- **Exercise description**: From the first line of the data down to the line bearing "2. Go to **Dashboard**", output every line exactly and include no pictures.

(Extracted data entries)
▼

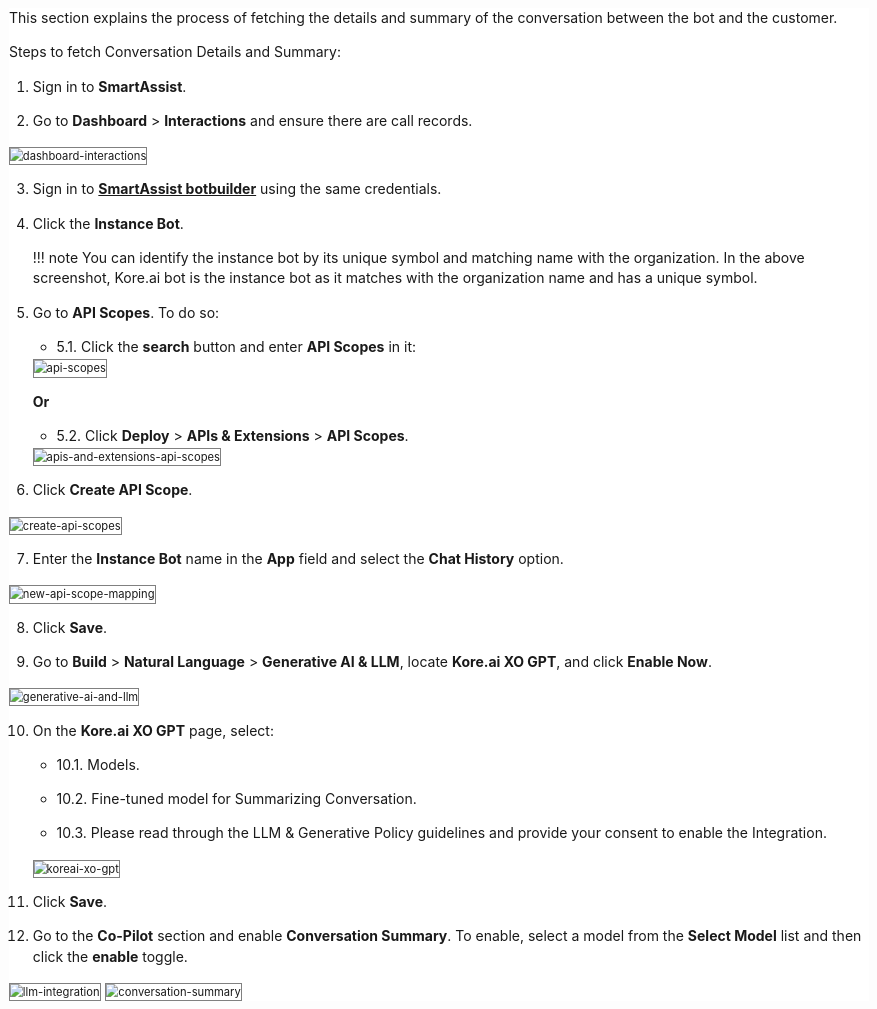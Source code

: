 This section explains the process of fetching the details and summary of the conversation between the bot and the customer.

Steps to fetch Conversation Details and Summary:

1. Sign in to **SmartAssist**.

2. Go to **Dashboard** > **Interactions** and ensure there are call records.  
<img src="../images/dashboard-interactions-15.png" alt="dashboard-interactions" title="dashboard-interactions" style="border: 1px solid gray; zoom:80%;">

3. Sign in to **[SmartAssist botbuilder](https://smartassist.kore.ai/botbuilder)** using the same credentials.

4. Click the **Instance Bot**.  

    !!! note
        You can identify the instance bot by its unique symbol and matching name with the organization. In the above screenshot, Kore.ai bot is the instance bot as it matches with the organization name and has a unique symbol.

5. Go to **API Scopes**. To do so:

    - 5.1. Click the **search** button and enter **API Scopes** in it:  
    <img src="../images/api-scopes-16.png" alt="api-scopes" title="api-scopes" style="border: 1px solid gray; zoom:80%;">

    **Or**

    - 5.2. Click **Deploy** > **APIs & Extensions** > **API Scopes**.  
    <img src="../images/apis-and-extensions-api-scopes-17.png" alt="apis-and-extensions-api-scopes" title="apis-and-extensions-api-scopes" style="border: 1px solid gray; zoom:80%;">

6. Click **Create API Scope**.  
<img src="../images/create-api-scopes-18.png" alt="create-api-scopes" title="create-api-scopes" style="border: 1px solid gray; zoom:80%;">

7. Enter the **Instance Bot** name in the **App** field and select the **Chat History** option.  
<img src="../images/new-api-scope-mapping-19.png" alt="new-api-scope-mapping" title="new-api-scope-mapping" style="border: 1px solid gray; zoom:80%;">

8. Click **Save**.

9. Go to **Build** > **Natural Language** > **Generative AI & LLM**, locate **Kore.ai XO GPT**, and click **Enable Now**.  
<img src="../images/generative-ai-and-llm-20.png" alt="generative-ai-and-llm" title="generative-ai-and-llm" style="border: 1px solid gray; zoom:80%;">

10. On the **Kore.ai XO GPT** page, select:  
    
    - 10.1. Models.

    - 10.2. Fine-tuned model for Summarizing Conversation.
    
    - 10.3. Please read through the LLM & Generative Policy guidelines and provide your consent to enable the Integration.  
    <img src="../images/koreai-xo-gpt-21.png" alt="koreai-xo-gpt" title="koreai-xo-gpt" style="border: 1px solid gray; zoom:80%;">

11. Click **Save**.

12. Go to the **Co-Pilot** section and enable **Conversation Summary**. To enable, select a model from the **Select Model** list and then click the **enable** toggle.  
<img src="../images/llm-integration-22.png" alt="llm-integration" title="llm-integration" style="border: 1px solid gray; zoom:80%;">  
<img src="../images/conversation-summary-23.png" alt="conversation-summary" title="conversation-summary" style="border: 1px solid gray; zoom:80%;">
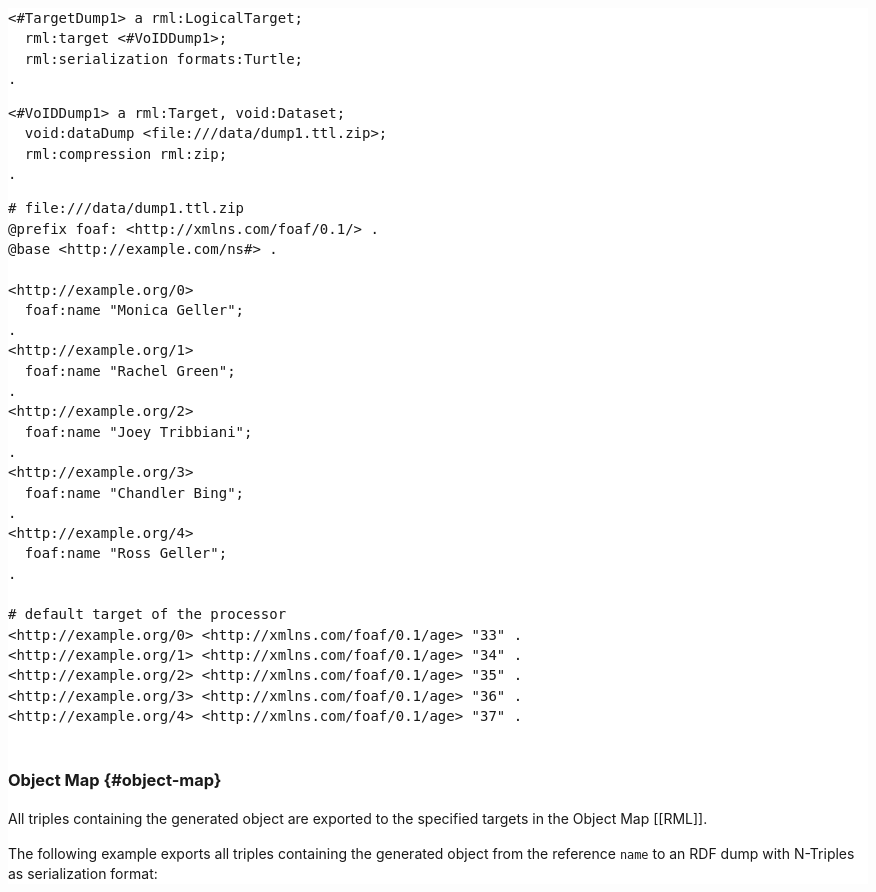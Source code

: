 <pre class="ex-target">
&lt;#TargetDump1&gt; a rml:LogicalTarget;
  rml:target &lt;#VoIDDump1&gt;;
  rml:serialization formats:Turtle;
.
</pre>

<pre class="ex-access">
&lt;#VoIDDump1&gt; a rml:Target, void:Dataset;
  void:dataDump &lt;file:///data/dump1.ttl.zip&gt;;
  rml:compression rml:zip;
.
</pre>

<pre class="ex-output">
# file:///data/dump1.ttl.zip
@prefix foaf: &lt;http://xmlns.com/foaf/0.1/&gt; .
@base &lt;http://example.com/ns#&gt; .

&lt;http://example.org/0&gt;
  foaf:name "Monica Geller";
.
&lt;http://example.org/1&gt;
  foaf:name "Rachel Green";
.
&lt;http://example.org/2&gt;
  foaf:name "Joey Tribbiani";
.
&lt;http://example.org/3&gt;
  foaf:name "Chandler Bing";
.
&lt;http://example.org/4&gt;
  foaf:name "Ross Geller";
.

# default target of the processor
&lt;http://example.org/0&gt; &lt;http://xmlns.com/foaf/0.1/age&gt; "33" .
&lt;http://example.org/1&gt; &lt;http://xmlns.com/foaf/0.1/age&gt; "34" .
&lt;http://example.org/2&gt; &lt;http://xmlns.com/foaf/0.1/age&gt; "35" .
&lt;http://example.org/3&gt; &lt;http://xmlns.com/foaf/0.1/age&gt; "36" .
&lt;http://example.org/4&gt; &lt;http://xmlns.com/foaf/0.1/age&gt; "37" .

</pre>

### Object Map {#object-map}

All triples containing the generated object are exported 
to the specified targets in the Object Map [[RML]].

The following example exports all triples containing 
the generated object from the reference `name` to an RDF dump 
with N-Triples as serialization format:
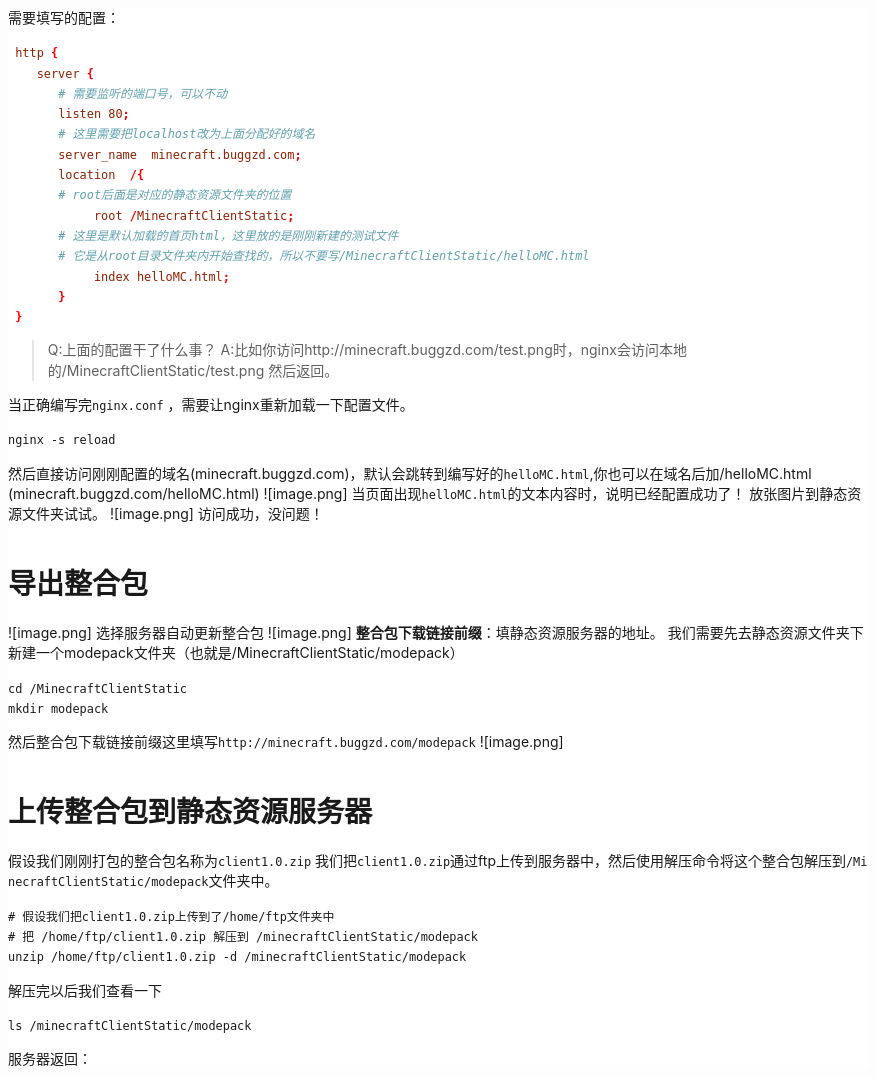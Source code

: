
 ```nginx.conf
```
需要填写的配置：
```nginx.conf
 http {    
    server {       
       # 需要监听的端口号，可以不动
       listen 80;       
       # 这里需要把localhost改为上面分配好的域名
       server_name  minecraft.buggzd.com;      
       location  /{            
       # root后面是对应的静态资源文件夹的位置
            root /MinecraftClientStatic;     
       # 这里是默认加载的首页html，这里放的是刚刚新建的测试文件
       # 它是从root目录文件夹内开始查找的，所以不要写/MinecraftClientStatic/helloMC.html
            index helloMC.html;    
       }
 }  
```
> Q:上面的配置干了什么事？
> A:比如你访问http://minecraft.buggzd.com/test.png时，nginx会访问本地的/MinecraftClientStatic/test.png 然后返回。

当正确编写完`nginx.conf` ，需要让nginx重新加载一下配置文件。
```shell
nginx -s reload
```
然后直接访问刚刚配置的域名(minecraft.buggzd.com)，默认会跳转到编写好的`helloMC.html`,你也可以在域名后加/helloMC.html  (minecraft.buggzd.com/helloMC.html)
![image.png]
当页面出现`helloMC.html`的文本内容时，说明已经配置成功了！
放张图片到静态资源文件夹试试。
![image.png]
访问成功，没问题！

# 导出整合包
![image.png]
选择服务器自动更新整合包
![image.png]
**整合包下载链接前缀**：填静态资源服务器的地址。
我们需要先去静态资源文件夹下新建一个modepack文件夹（也就是/MinecraftClientStatic/modepack）
```shell
cd /MinecraftClientStatic
mkdir modepack
```
然后整合包下载链接前缀这里填写`http://minecraft.buggzd.com/modepack`
![image.png]
# 上传整合包到静态资源服务器
假设我们刚刚打包的整合包名称为`client1.0.zip`
我们把`client1.0.zip`通过ftp上传到服务器中，然后使用解压命令将这个整合包解压到`/MinecraftClientStatic/modepack`文件夹中。
```shell
# 假设我们把client1.0.zip上传到了/home/ftp文件夹中
# 把 /home/ftp/client1.0.zip 解压到 /minecraftClientStatic/modepack
unzip /home/ftp/client1.0.zip -d /minecraftClientStatic/modepack
```
解压完以后我们查看一下
```shell
ls /minecraftClientStatic/modepack
```
服务器返回：
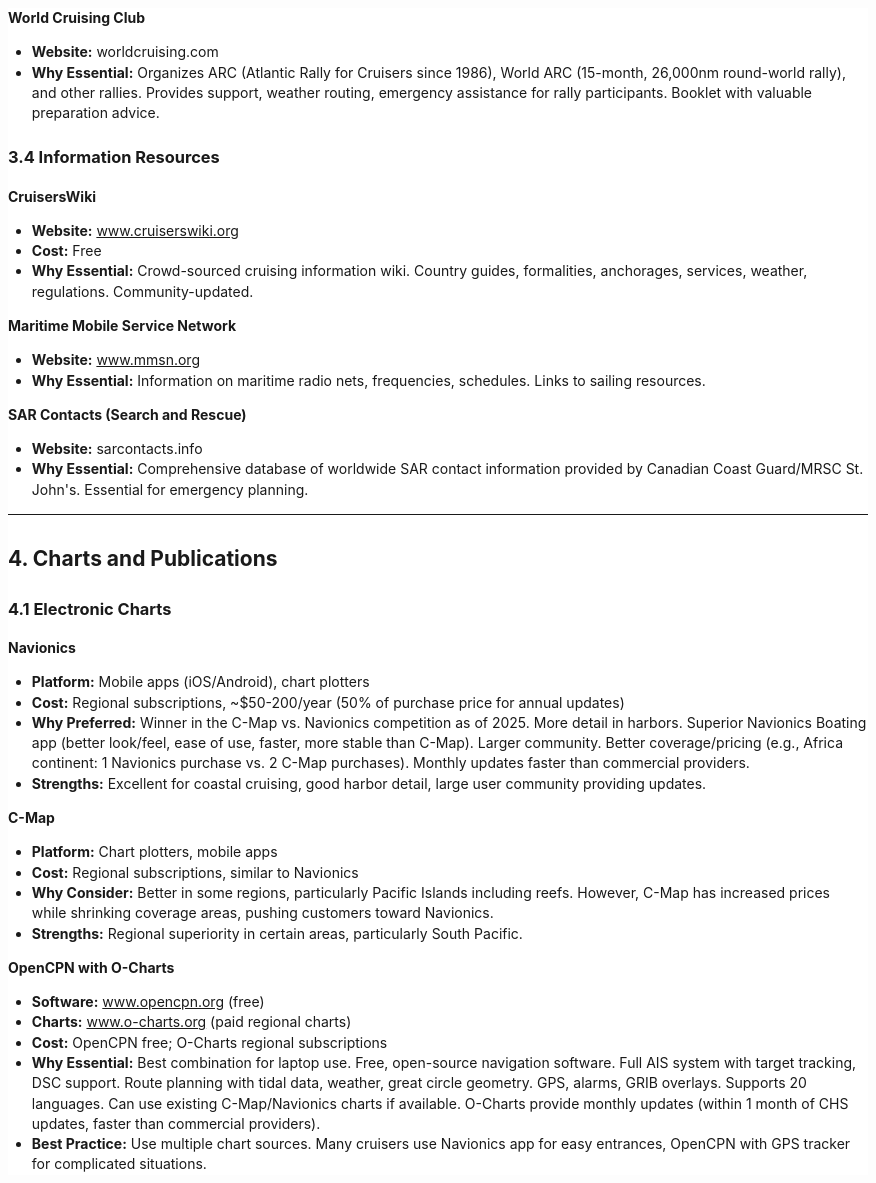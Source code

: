 **World Cruising Club**
- **Website:** worldcruising.com
- **Why Essential:** Organizes ARC (Atlantic Rally for Cruisers since 1986), World ARC (15-month, 26,000nm round-world rally), and other rallies. Provides support, weather routing, emergency assistance for rally participants. Booklet with valuable preparation advice.

### 3.4 Information Resources

**CruisersWiki**
- **Website:** www.cruiserswiki.org
- **Cost:** Free
- **Why Essential:** Crowd-sourced cruising information wiki. Country guides, formalities, anchorages, services, weather, regulations. Community-updated.

**Maritime Mobile Service Network**
- **Website:** www.mmsn.org
- **Why Essential:** Information on maritime radio nets, frequencies, schedules. Links to sailing resources.

**SAR Contacts (Search and Rescue)**
- **Website:** sarcontacts.info
- **Why Essential:** Comprehensive database of worldwide SAR contact information provided by Canadian Coast Guard/MRSC St. John's. Essential for emergency planning.

---

## 4. Charts and Publications

### 4.1 Electronic Charts

**Navionics**
- **Platform:** Mobile apps (iOS/Android), chart plotters
- **Cost:** Regional subscriptions, ~$50-200/year (50% of purchase price for annual updates)
- **Why Preferred:** Winner in the C-Map vs. Navionics competition as of 2025. More detail in harbors. Superior Navionics Boating app (better look/feel, ease of use, faster, more stable than C-Map). Larger community. Better coverage/pricing (e.g., Africa continent: 1 Navionics purchase vs. 2 C-Map purchases). Monthly updates faster than commercial providers.
- **Strengths:** Excellent for coastal cruising, good harbor detail, large user community providing updates.

**C-Map**
- **Platform:** Chart plotters, mobile apps
- **Cost:** Regional subscriptions, similar to Navionics
- **Why Consider:** Better in some regions, particularly Pacific Islands including reefs. However, C-Map has increased prices while shrinking coverage areas, pushing customers toward Navionics.
- **Strengths:** Regional superiority in certain areas, particularly South Pacific.

**OpenCPN with O-Charts**
- **Software:** www.opencpn.org (free)
- **Charts:** www.o-charts.org (paid regional charts)
- **Cost:** OpenCPN free; O-Charts regional subscriptions
- **Why Essential:** Best combination for laptop use. Free, open-source navigation software. Full AIS system with target tracking, DSC support. Route planning with tidal data, weather, great circle geometry. GPS, alarms, GRIB overlays. Supports 20 languages. Can use existing C-Map/Navionics charts if available. O-Charts provide monthly updates (within 1 month of CHS updates, faster than commercial providers).
- **Best Practice:** Use multiple chart sources. Many cruisers use Navionics app for easy entrances, OpenCPN with GPS tracker for complicated situations.
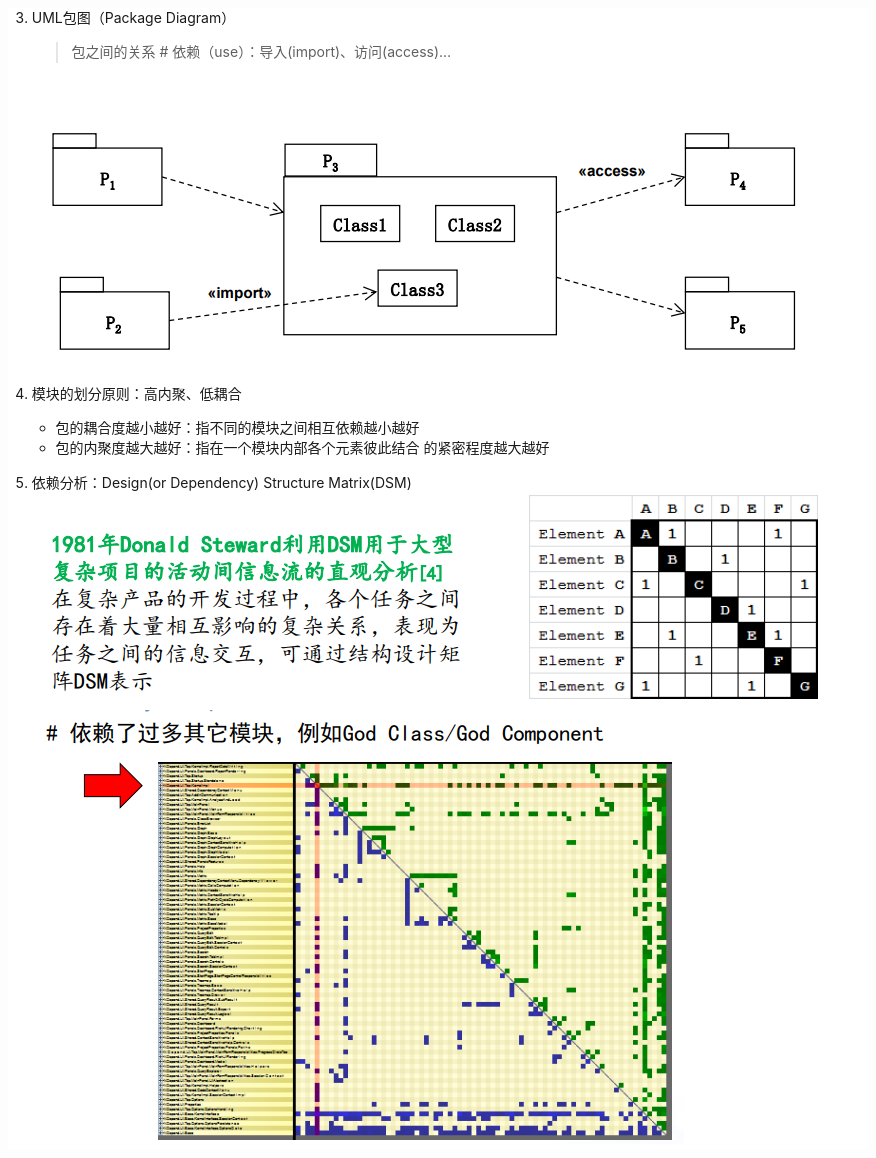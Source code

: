
3. UML包图（Package Diagram）

   > 包之间的关系 # 依赖（use）：导入(import)、访问(access)…

   ![image-20240105132441256](final-notes.assets/image-20240105132441256.png)

4. 模块的划分原则：高内聚、低耦合

   - 包的耦合度越小越好：指不同的模块之间相互依赖越小越好
   -  包的内聚度越大越好：指在一个模块内部各个元素彼此结合 的紧密程度越大越好

5. 依赖分析：Design(or Dependency) Structure Matrix(DSM)
   ![image-20240105132613574](final-notes.assets/image-20240105132613574.png)
   ![image-20240105132706802](final-notes.assets/image-20240105132706802.png)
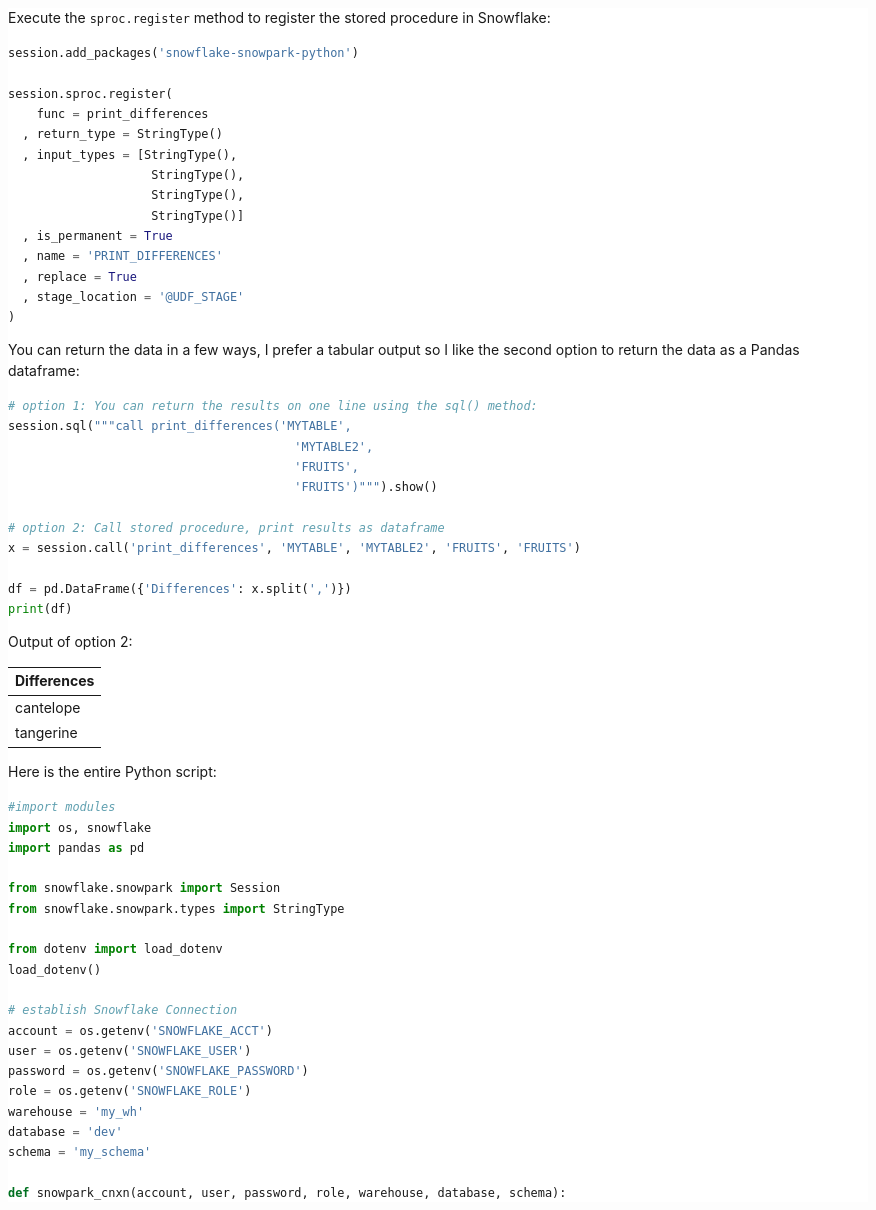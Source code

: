 Execute the `sproc.register` method to register the stored procedure in Snowflake:

```py
session.add_packages('snowflake-snowpark-python')

session.sproc.register(
    func = print_differences
  , return_type = StringType()
  , input_types = [StringType(), 
                    StringType(), 
                    StringType(), 
                    StringType()]
  , is_permanent = True
  , name = 'PRINT_DIFFERENCES'
  , replace = True
  , stage_location = '@UDF_STAGE'
)
```

You can return the data in a few ways, I prefer a tabular output so I like the second option to return the data as a Pandas dataframe:

```py
# option 1: You can return the results on one line using the sql() method:
session.sql("""call print_differences('MYTABLE', 
                                        'MYTABLE2', 
                                        'FRUITS', 
                                        'FRUITS')""").show()

# option 2: Call stored procedure, print results as dataframe
x = session.call('print_differences', 'MYTABLE', 'MYTABLE2', 'FRUITS', 'FRUITS')

df = pd.DataFrame({'Differences': x.split(',')})
print(df)
```

Output of option 2:

| Differences |
| ----------- |
| cantelope   |
| tangerine   |

Here is the entire Python script:

```py
#import modules
import os, snowflake
import pandas as pd

from snowflake.snowpark import Session
from snowflake.snowpark.types import StringType

from dotenv import load_dotenv
load_dotenv()

# establish Snowflake Connection
account = os.getenv('SNOWFLAKE_ACCT')
user = os.getenv('SNOWFLAKE_USER')
password = os.getenv('SNOWFLAKE_PASSWORD')
role = os.getenv('SNOWFLAKE_ROLE')
warehouse = 'my_wh'
database = 'dev'
schema = 'my_schema'

def snowpark_cnxn(account, user, password, role, warehouse, database, schema):
```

▲

- **Exercise response**:
Source code

: This section explains the process of fetching the details and summary of the conversation between the bot and the customer.

Steps to fetch Conversation Details and Summary:

1. Sign in to **SmartAssist**.

2. Go to **Dashboard** > **Interactions** and ensure there are call records.  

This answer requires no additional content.